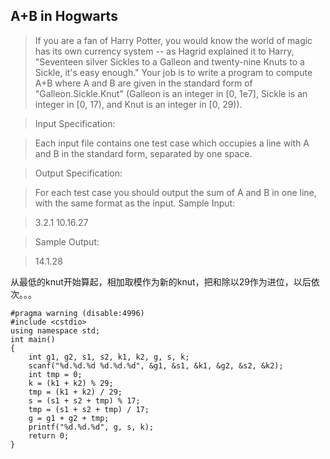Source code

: ## A+B in Hogwarts 


> If you are a fan of Harry Potter, you would know the world of magic has its own currency system -- as Hagrid explained it to Harry, "Seventeen silver Sickles to a Galleon and twenty-nine Knuts to a Sickle, it's easy enough." Your job is to write a program to compute A+B where A and B are given in the standard form of "Galleon.Sickle.Knut" (Galleon is an integer in \[0, 1e7], Sickle is an integer in \[0, 17), and Knut is an integer in \[0, 29)).

> Input Specification:

> Each input file contains one test case which occupies a line with A and B in the standard form, separated by one space.

> Output Specification:

> For each test case you should output the sum of A and B in one line, with the same format as the input.
> Sample Input:

> 3.2.1 10.16.27

> Sample Output:

> 14.1.28

从最低的knut开始算起，相加取模作为新的knut，把和除以29作为进位，以后依次。。。

```
#pragma warning (disable:4996)
#include <cstdio>
using namespace std;
int main()
{
	int g1, g2, s1, s2, k1, k2, g, s, k;
	scanf("%d.%d.%d %d.%d.%d", &g1, &s1, &k1, &g2, &s2, &k2);
	int tmp = 0;
	k = (k1 + k2) % 29;
	tmp = (k1 + k2) / 29;
	s = (s1 + s2 + tmp) % 17;
	tmp = (s1 + s2 + tmp) / 17;
	g = g1 + g2 + tmp;
	printf("%d.%d.%d", g, s, k);
	return 0;
}
```
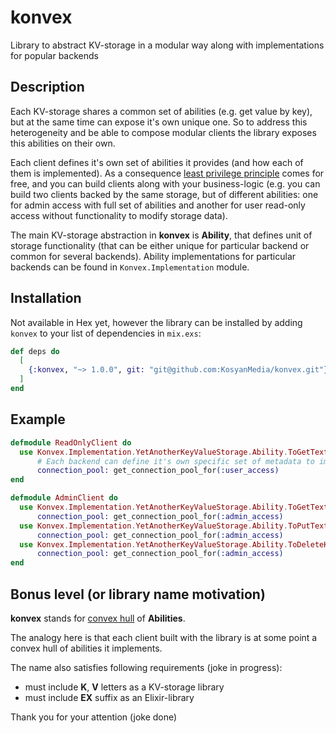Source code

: # konvex

Library to abstract KV-storage in a modular way along with implementations for popular backends

## Description

Each KV-storage shares a common set of abilities (e.g. get value by key),
but at the same time can expose it's own unique one.
So to address this heterogeneity and be able to compose modular clients
the library exposes this abilities on their own.

Each client defines it's own set of abilities it provides (and how each of them is implemented).
As a consequence [least privilege principle](https://en.wikipedia.org/wiki/Principle_of_least_privilege)
comes for free, and you can build clients along with your business-logic
(e.g. you can build two clients backed by the same storage,
but of different abilities: one for admin access with full set of abilities
and another for user read-only access without functionality to modify storage data).

The main KV-storage abstraction in **konvex** is **Ability**, that defines unit of storage functionality
(that can be either unique for particular backend or common for several backends).
Ability implementations for particular backends can be found in `Konvex.Implementation` module.

## Installation

Not available in Hex yet, however the library can be installed
by adding `konvex` to your list of dependencies in `mix.exs`:

```elixir
def deps do
  [
    {:konvex, "~> 1.0.0", git: "git@github.com:KosyanMedia/konvex.git"}
  ]
end
```

## Example

```elixir
defmodule ReadOnlyClient do
  use Konvex.Implementation.YetAnotherKeyValueStorage.Ability.ToGetTextValue,
      # Each backend can define it's own specific set of metadata to implement communication with it
      connection_pool: get_connection_pool_for(:user_access)
end

defmodule AdminClient do
  use Konvex.Implementation.YetAnotherKeyValueStorage.Ability.ToGetTextValue,
      connection_pool: get_connection_pool_for(:admin_access)
  use Konvex.Implementation.YetAnotherKeyValueStorage.Ability.ToPutTextValue,
      connection_pool: get_connection_pool_for(:admin_access)
  use Konvex.Implementation.YetAnotherKeyValueStorage.Ability.ToDeleteKey,
      connection_pool: get_connection_pool_for(:admin_access)
end
```
## Bonus level (or library name motivation)

**konvex** stands for [convex hull](https://en.wikipedia.org/wiki/Convex_hull) of **Abilities**.

The analogy here is that each client built with the library
is at some point a convex hull of abilities it implements.

The name also satisfies following requirements (joke in progress):
* must include **K**, **V** letters as a KV-storage library
* must include **EX** suffix as an Elixir-library

Thank you for your attention (joke done)
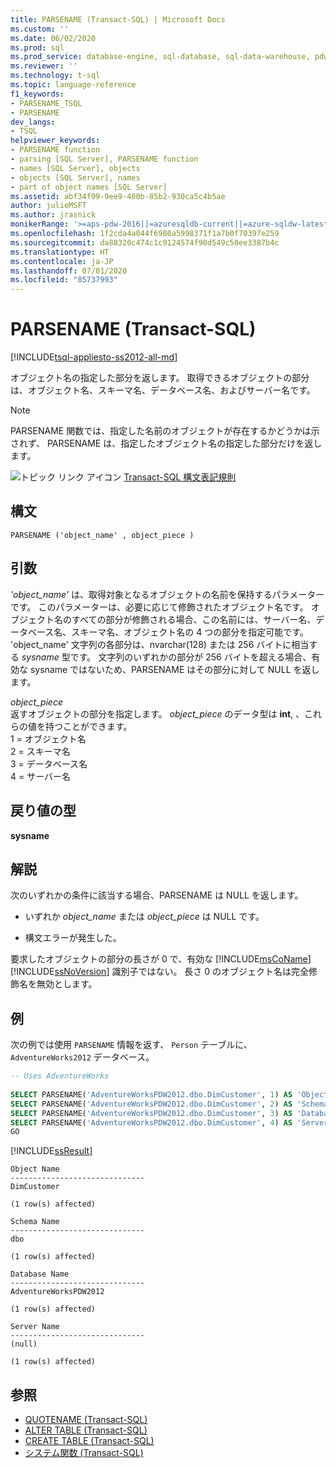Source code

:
 ```yaml
---
title: PARSENAME (Transact-SQL) | Microsoft Docs
ms.custom: ''
ms.date: 06/02/2020
ms.prod: sql
ms.prod_service: database-engine, sql-database, sql-data-warehouse, pdw
ms.reviewer: ''
ms.technology: t-sql
ms.topic: language-reference
f1_keywords:
- PARSENAME_TSQL
- PARSENAME
dev_langs:
- TSQL
helpviewer_keywords:
- PARSENAME function
- parsing [SQL Server], PARSENAME function
- names [SQL Server], objects
- objects [SQL Server], names
- part of object names [SQL Server]
ms.assetid: abf34f99-9ee9-460b-85b2-930ca5c4b5ae
author: julieMSFT
ms.author: jrasnick
monikerRange: '>=aps-pdw-2016||=azuresqldb-current||=azure-sqldw-latest||>=sql-server-2016||=sqlallproducts-allversions||>=sql-server-linux-2017||=azuresqldb-mi-current'
ms.openlocfilehash: 1f2cda4a044f6980a5998371f1a7b0f70397e259
ms.sourcegitcommit: da88320c474c1c9124574f90d549c50ee3387b4c
ms.translationtype: HT
ms.contentlocale: ja-JP
ms.lasthandoff: 07/01/2020
ms.locfileid: "85737993"
---
```

# <a name="parsename-transact-sql"></a>PARSENAME (Transact-SQL)
[!INCLUDE[tsql-appliesto-ss2012-all-md](../../includes/tsql-appliesto-ss2012-all-md.md)]

  オブジェクト名の指定した部分を返します。 取得できるオブジェクトの部分は、オブジェクト名、スキーマ名、データベース名、およびサーバー名です。 
  
> [!NOTE]  
>  PARSENAME 関数では、指定した名前のオブジェクトが存在するかどうかは示されず、 PARSENAME は、指定したオブジェクト名の指定した部分だけを返します。  
  
 ![トピック リンク アイコン](../../database-engine/configure-windows/media/topic-link.gif "トピック リンク アイコン") [Transact-SQL 構文表記規則](../../t-sql/language-elements/transact-sql-syntax-conventions-transact-sql.md)  
  
## <a name="syntax"></a>構文  
  
```syntaxsql 
PARSENAME ('object_name' , object_piece )
```  
  
## <a name="arguments"></a>引数

*'object_name'* は、取得対象となるオブジェクトの名前を保持するパラメーターです。 このパラメーターは、必要に応じて修飾されたオブジェクト名です。 オブジェクト名のすべての部分が修飾される場合、この名前には、サーバー名、データベース名、スキーマ名、オブジェクト名の 4 つの部分を指定可能です。  'object_name' 文字列の各部分は、nvarchar(128) または 256 バイトに相当する *sysname* 型です。 文字列のいずれかの部分が 256 バイトを超える場合、有効な sysname ではないため、PARSENAME はその部分に対して NULL を返します。
  
*object_piece*  
返すオブジェクトの部分を指定します。 *object_piece* のデータ型は **int**, 、これらの値を持つことができます。  
    1 = オブジェクト名  
    2 = スキーマ名  
    3 = データベース名  
    4 = サーバー名  
  
## <a name="return-type"></a>戻り値の型

 **sysname**
  
## <a name="remarks"></a>解説

 次のいずれかの条件に該当する場合、PARSENAME は NULL を返します。  
  
-   いずれか *object_name* または *object_piece* は NULL です。  
  
-   構文エラーが発生した。  
  
 要求したオブジェクトの部分の長さが 0 で、有効な [!INCLUDE[msCoName](../../includes/msconame-md.md)] [!INCLUDE[ssNoVersion](../../includes/ssnoversion-md.md)] 識別子ではない。 長さ 0 のオブジェクト名は完全修飾名を無効とします。  
  
## <a name="examples"></a>例

 次の例では使用 `PARSENAME` 情報を返す、 `Person` テーブルに、 `AdventureWorks2012` データベース。  
  
```sql  
-- Uses AdventureWorks  
  
SELECT PARSENAME('AdventureWorksPDW2012.dbo.DimCustomer', 1) AS 'Object Name';  
SELECT PARSENAME('AdventureWorksPDW2012.dbo.DimCustomer', 2) AS 'Schema Name';  
SELECT PARSENAME('AdventureWorksPDW2012.dbo.DimCustomer', 3) AS 'Database Name';  
SELECT PARSENAME('AdventureWorksPDW2012.dbo.DimCustomer', 4) AS 'Server Name';  
GO  
```  
  
 [!INCLUDE[ssResult](../../includes/ssresult-md.md)]  
```
Object Name
------------------------------
DimCustomer

(1 row(s) affected)

Schema Name
------------------------------
dbo

(1 row(s) affected)

Database Name
------------------------------
AdventureWorksPDW2012

(1 row(s) affected)

Server Name
------------------------------
(null)

(1 row(s) affected)
```
  
## <a name="see-also"></a>参照

- [QUOTENAME &#40;Transact-SQL&#41;](../../t-sql/functions/quotename-transact-sql.md)  
- [ALTER TABLE &#40;Transact-SQL&#41;](../../t-sql/statements/alter-table-transact-sql.md)   
- [CREATE TABLE &#40;Transact-SQL&#41;](../../t-sql/statements/create-table-transact-sql.md)   
- [システム関数 &#40;Transact-SQL&#41;](../../relational-databases/system-functions/system-functions-category-transact-sql.md)  
  
  

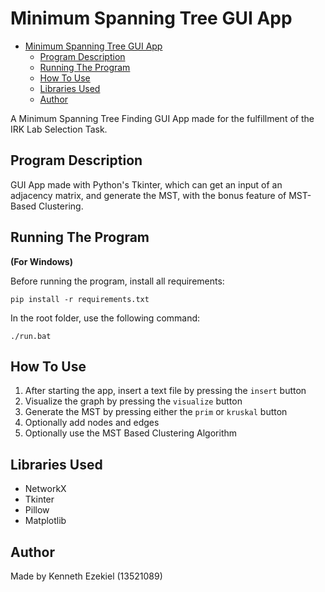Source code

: # Minimum Spanning Tree GUI App

- [Minimum Spanning Tree GUI App](#minimum-spanning-tree-gui-app)
  - [Program Description](#program-description)
  - [Running The Program](#running-the-program)
  - [How To Use](#how-to-use)
  - [Libraries Used](#libraries-used)
  - [Author](#author)


A Minimum Spanning Tree Finding GUI App made for the fulfillment of the IRK Lab Selection Task.

## Program Description

GUI App made with Python's Tkinter, which can get an input of an adjacency matrix, and generate the MST, with the bonus feature of MST-Based Clustering.

## Running The Program

**(For Windows)**

Before running the program, install all requirements:

```
pip install -r requirements.txt
```

In the root folder, use the following command:

```
./run.bat
```

## How To Use

1. After starting the app, insert a text file by pressing the `insert` button
2. Visualize the graph by pressing the `visualize` button
3. Generate the MST by pressing either the `prim` or `kruskal` button
4. Optionally add nodes and edges
5. Optionally use the MST Based Clustering Algorithm

## Libraries Used

* NetworkX
* Tkinter
* Pillow
* Matplotlib

## Author

Made by Kenneth Ezekiel (13521089)

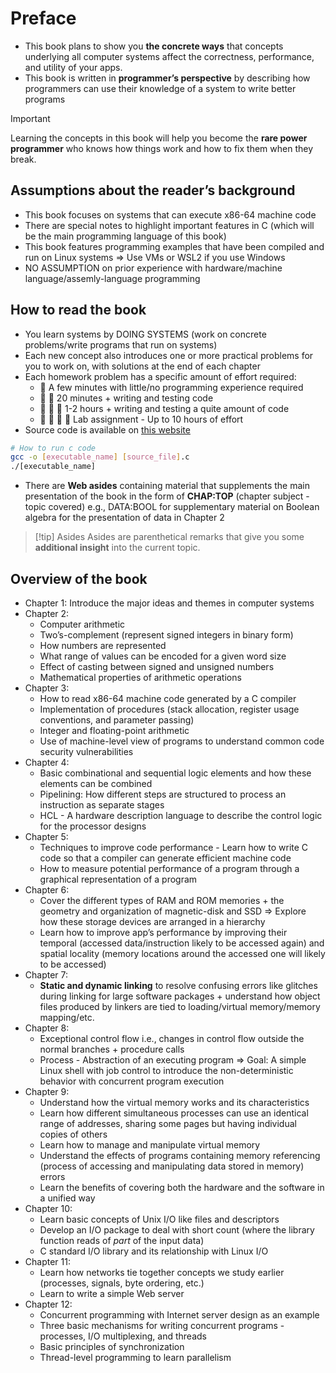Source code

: # Preface

- This book plans to show you **the concrete ways** that concepts underlying all computer systems affect the correctness, performance, and utility of your apps.
- This book is written in **programmer’s perspective** by describing how programmers can use their knowledge of a system to write better programs

> [!important]
> 
> Learning the concepts in this book will help you become the **rare power programmer** who knows how things work and how to fix them when they break.

## Assumptions about the reader’s background

- This book focuses on systems that can execute x86-64 machine code
- There are special notes to highlight important features in C (which will be the main programming language of this book)
- This book features programming examples that have been compiled and run on Linux systems => Use VMs or WSL2 if you use Windows
- NO ASSUMPTION on prior experience with hardware/machine language/assemly-language programming

## How to read the book

- You learn systems by DOING SYSTEMS (work on concrete problems/write programs that run on systems)
- Each new concept also introduces one or more practical problems for you to work on, with solutions at the end of each chapter
- Each homework problem has a specific amount of effort required:
	- 🔺 A few minutes with little/no programming experience required
	- 🔺 🔺 20 minutes + writing and testing code
	- 🔺 🔺 🔺 1-2 hours + writing and testing a quite amount of code
	- 🔺 🔺 🔺 🔺 Lab assignment - Up to 10 hours of effort
- Source code is available on [this website](http://csapp.cs.cmu.edu/3e/students.html)

```bash
# How to run c code
gcc -o [executable_name] [source_file].c
./[executable_name]
```

- There are **Web asides** containing material that supplements the main presentation of the book in the form of **CHAP:TOP** (chapter subject - topic covered) e.g., DATA:BOOL for supplementary material on Boolean algebra for the presentation of data in Chapter 2

> [!tip] Asides
> Asides are parenthetical remarks that give you some **additional insight** into the current topic.
> 

## Overview of the book

- Chapter 1: Introduce the major ideas and themes in computer systems
- Chapter 2: 
	- Computer arithmetic
	- Two’s-complement (represent signed integers in binary form)
	- How numbers are represented
	- What range of values can be encoded for a given word size
	- Effect of casting between signed and unsigned numbers
	- Mathematical properties of arithmetic operations
- Chapter 3:
	- How to read x86-64 machine code generated by a C compiler
	- Implementation of procedures (stack allocation, register usage conventions, and parameter passing)
	- Integer and floating-point arithmetic
	- Use of machine-level view of programs to understand common code security vulnerabilities
- Chapter 4:
	- Basic combinational and sequential logic elements and how these elements can be combined
	- Pipelining: How different steps are structured to process an instruction as separate stages
	- HCL - A hardware description language to describe the control logic for the processor designs
- Chapter 5:
	- Techniques to improve code performance - Learn how to write C code so that a compiler can generate efficient machine code
	- How to measure potential performance of a program through a graphical representation of a program
- Chapter 6:
	- Cover the different types of RAM and ROM memories + the geometry and organization of magnetic-disk and SSD => Explore how these storage devices are arranged in a hierarchy
	- Learn how to improve app’s performance by improving their temporal (accessed data/instruction likely to be accessed again) and spatial locality (memory locations around the accessed one will likely to be accessed)
- Chapter 7:
	- **Static and dynamic linking** to resolve confusing errors like glitches during linking for large software packages + understand how object files produced by linkers are tied to loading/virtual memory/memory mapping/etc.
- Chapter 8:
	- Exceptional control flow i.e., changes in control flow outside the normal branches + procedure calls
	- Process - Abstraction of an executing program => Goal: A simple Linux shell with job control to introduce the non-deterministic behavior with concurrent program execution
- Chapter 9:
	- Understand how the virtual memory works and its characteristics
	- Learn how different simultaneous processes can use an identical range of addresses, sharing some pages but having individual copies of others
	- Learn how to manage and manipulate virtual memory
	- Understand the effects of programs containing memory referencing (process of accessing and manipulating data stored in memory) errors
	- Learn the benefits of covering both the hardware and the software in a unified way
- Chapter 10:
	- Learn basic concepts of Unix I/O like files and descriptors
	- Develop an I/O package to deal with short count (where the library function reads of *part* of the input data)
	- C standard I/O library and its relationship with Linux I/O
- Chapter 11:
	- Learn how networks tie together concepts we study earlier (processes, signals, byte ordering, etc.)
	- Learn to write a simple Web server
- Chapter 12:
	-  Concurrent programming with Internet server design as an example
	-  Three basic mechanisms for writing concurrent programs - processes, I/O multiplexing, and threads
	- Basic principles of synchronization
	- Thread-level programming to learn parallelism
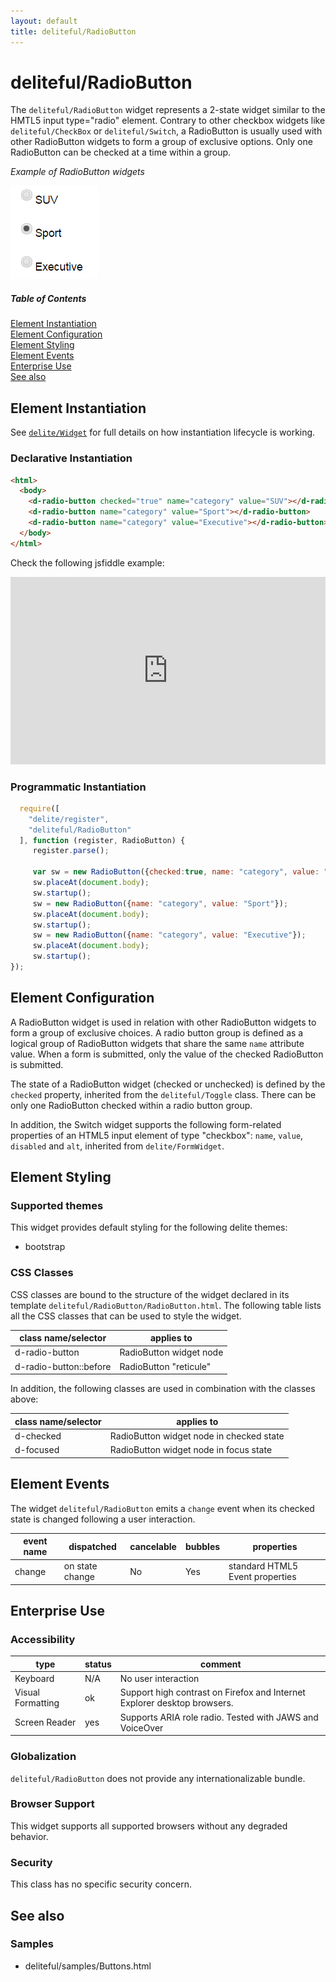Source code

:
 ```yaml
---
layout: default
title: deliteful/RadioButton
---
```


# deliteful/RadioButton

The `deliteful/RadioButton` widget represents a 2-state widget similar to the HMTL5 input type="radio" element.
Contrary to other checkbox widgets like `deliteful/CheckBox` or `deliteful/Switch`, a RadioButton is usually used with
other RadioButton widgets to form a group of exclusive options. Only one RadioButton can be checked at a time within a
group.

*Example of RadioButton widgets* 

![RadioButton (Bootstrap)](images/RadioButton1.png)

##### Table of Contents
[Element Instantiation](#instantiation)  
[Element Configuration](#configuration)  
[Element Styling](#styling)  
[Element Events](#events)  
[Enterprise Use](#enterprise)  
[See also](#seealso)

<a name="instantiation"></a>
## Element Instantiation

See [`delite/Widget`](/delite/docs/master/Widget.html) for full details on how instantiation lifecycle is working.

### Declarative Instantiation

```html
<html>
  <body>
    <d-radio-button checked="true" name="category" value="SUV"></d-radio-button>
    <d-radio-button name="category" value="Sport"></d-radio-button>
    <d-radio-button name="category" value="Executive"></d-radio-button>
  </body>
</html>
```

Check the following jsfiddle example:
<iframe width="100%" height="300" src="http://jsfiddle.net/ibmjs/p22Lj0fn/embedded/result,html,css,js" 
allowfullscreen="allowfullscreen" frameborder="0">
<a href="http://jsfiddle.net/ibmjs/p22Lj0fn/">checkout the sample on JSFiddle</a></iframe>

### Programmatic Instantiation

```js
  require([
    "delite/register",
    "deliteful/RadioButton"
  ], function (register, RadioButton) {
     register.parse();

     var sw = new RadioButton({checked:true, name: "category", value: "SUV"});
     sw.placeAt(document.body);
     sw.startup();
     sw = new RadioButton({name: "category", value: "Sport"});
     sw.placeAt(document.body);
     sw.startup();
     sw = new RadioButton({name: "category", value: "Executive"});
     sw.placeAt(document.body);
     sw.startup();
});
```

<a name="configuration"></a>
## Element Configuration

A RadioButton widget is used in relation with other RadioButton widgets to form a group of exclusive choices. A radio
button group is defined as a logical group of RadioButton widgets that share the same `name` attribute value. When a
form is submitted, only the value of the checked RadioButton is submitted.

The state of a RadioButton widget (checked or unchecked) is defined by the `checked` property, inherited from the 
`deliteful/Toggle` class. There can be only one RadioButton checked within a radio button group.

In addition, the Switch widget supports the following form-related properties of an HTML5 input element of 
type "checkbox": `name`, `value`, `disabled` and `alt`, inherited from `delite/FormWidget`.

<a name="styling"></a>
## Element Styling

### Supported themes

This widget provides default styling for the following delite themes:

* bootstrap

### CSS Classes

CSS classes are bound to the structure of the widget declared in its template `deliteful/RadioButton/RadioButton.html`.
The following table lists all the CSS classes that can be used to style the widget. 

|class name/selector|applies to|
|----------|----------|
|d-radio-button|RadioButton widget node
|d-radio-button::before|RadioButton "reticule"
In addition, the following classes are used in combination with the classes above:

|class name/selector|applies to|
|----------|----------|
|d-checked|RadioButton widget node in checked state
|d-focused|RadioButton widget node in focus state

<a name="events"></a>
## Element Events
The widget `deliteful/RadioButton` emits a `change` event when its checked state is changed following a user interaction.

|event name|dispatched|cancelable|bubbles|properties|
|----------|----------|----------|-------|----------|
|change|on state change|No |Yes|standard HTML5 Event properties|

<a name="enterprise"></a>
## Enterprise Use

### Accessibility
|type|status|comment|
|----|------|-------|
|Keyboard|N/A|No user interaction|
|Visual Formatting|ok|Support high contrast on Firefox and Internet Explorer desktop browsers.|
|Screen Reader|yes|Supports ARIA role radio. Tested with JAWS and VoiceOver|

### Globalization

`deliteful/RadioButton` does not provide any internationalizable bundle.

### Browser Support
This widget supports all supported browsers without any degraded behavior.

### Security

This class has no specific security concern.

<a name="seealso"></a>
## See also
### Samples
- deliteful/samples/Buttons.html
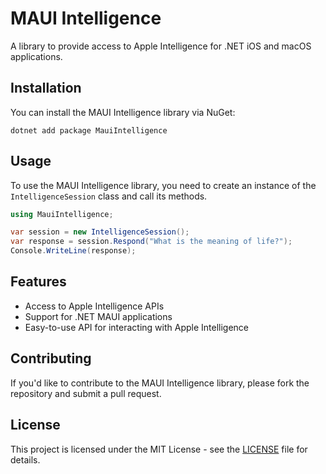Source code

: # MAUI Intelligence

A library to provide access to Apple Intelligence for .NET iOS and macOS applications.

## Installation

You can install the MAUI Intelligence library via NuGet:

```
dotnet add package MauiIntelligence
```

## Usage

To use the MAUI Intelligence library, you need to create an instance of the `IntelligenceSession` class and call its methods.

```csharp
using MauiIntelligence;

var session = new IntelligenceSession();
var response = session.Respond("What is the meaning of life?");
Console.WriteLine(response);
```

## Features

- Access to Apple Intelligence APIs
- Support for .NET MAUI applications
- Easy-to-use API for interacting with Apple Intelligence

## Contributing

If you'd like to contribute to the MAUI Intelligence library, please fork the repository and submit a pull request.

## License

This project is licensed under the MIT License - see the [LICENSE](LICENSE) file for details.
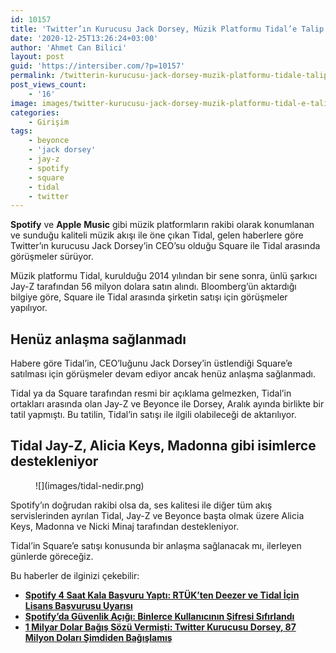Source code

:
 ```yaml
---
id: 10157
title: 'Twitter’ın Kurucusu Jack Dorsey, Müzik Platformu Tidal’e Talip'
date: '2020-12-25T13:26:24+03:00'
author: 'Ahmet Can Bilici'
layout: post
guid: 'https://intersiber.com/?p=10157'
permalink: /twitterin-kurucusu-jack-dorsey-muzik-platformu-tidale-talip/
post_views_count:
    - '16'
image: images/twitter-kurucusu-jack-dorsey-muzik-platformu-tidal-e-talip.jpg
categories:
    - Girişim
tags:
    - beyonce
    - 'jack dorsey'
    - jay-z
    - spotify
    - square
    - tidal
    - twitter
---
```


**Spotify** ve **Apple** **Music** gibi müzik platformların rakibi olarak konumlanan ve sunduğu kaliteli müzik akışı ile öne çıkan Tidal, gelen haberlere göre Twitter’ın kurucusu Jack Dorsey’in CEO’su olduğu Square ile Tidal arasında görüşmeler sürüyor.

Müzik platformu Tidal, kurulduğu 2014 yılından bir sene sonra, ünlü şarkıcı Jay-Z tarafından 56 milyon dolara satın alındı. Bloomberg’ün aktardığı bilgiye göre, Square ile Tidal arasında şirketin satışı için görüşmeler yapılıyor.

## Henüz anlaşma sağlanmadı

Habere göre Tidal’in, CEO’luğunu Jack Dorsey’in üstlendiği Square’e satılması için görüşmeler devam ediyor ancak henüz anlaşma sağlanmadı.

Tidal ya da Square tarafından resmi bir açıklama gelmezken, Tidal’in ortakları arasında olan Jay-Z ve Beyonce ile Dorsey, Aralık ayında birlikte bir tatil yapmıştı. Bu tatilin, Tidal’in satışı ile ilgili olabileceği de aktarılıyor.

## Tidal Jay-Z, Alicia Keys, Madonna gibi isimlerce destekleniyor

<figure class="wp-block-image size-large">![](images/tidal-nedir.png)</figure>Spotify’ın doğrudan rakibi olsa da, ses kalitesi ile diğer tüm akış servislerinden ayrılan Tidal, Jay-Z ve Beyonce başta olmak üzere Alicia Keys, Madonna ve Nicki Minaj tarafından destekleniyor.

Tidal’in Square’e satışı konusunda bir anlaşma sağlanacak mı, ilerleyen günlerde göreceğiz.

Bu haberler de ilginizi çekebilir:

- **[Spotify 4 Saat Kala Başvuru Yaptı: RTÜK’ten Deezer ve Tidal İçin Lisans Başvurusu Uyarısı](https://intersiber.com/spotify-4-saat-kala-basvuru-yapti-rtukten-deezer-ve-tidal-icin-lisans-basvurusu-uyarisi/)**
- **[Spotify’da Güvenlik Açığı: Binlerce Kullanıcının Şifresi Sıfırlandı](https://intersiber.com/spotifyda-guvenlik-acigi-binlerce-kullanicinin-sifresi-sifirlandi/)**
- **[1 Milyar Dolar Bağış Sözü Vermişti: Twitter Kurucusu Dorsey, 87 Milyon Doları Şimdiden Bağışlamış](https://intersiber.com/1-milyar-dolar-bagis-sozu-vermisti-twitter-kurucusu-dorsey-87-milyon-dolari-simdiden-bagislamis/)**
================
#### Assignment:
Your reply should consist of one number: how many lines above contain the word "that".

#### Exercise result:
12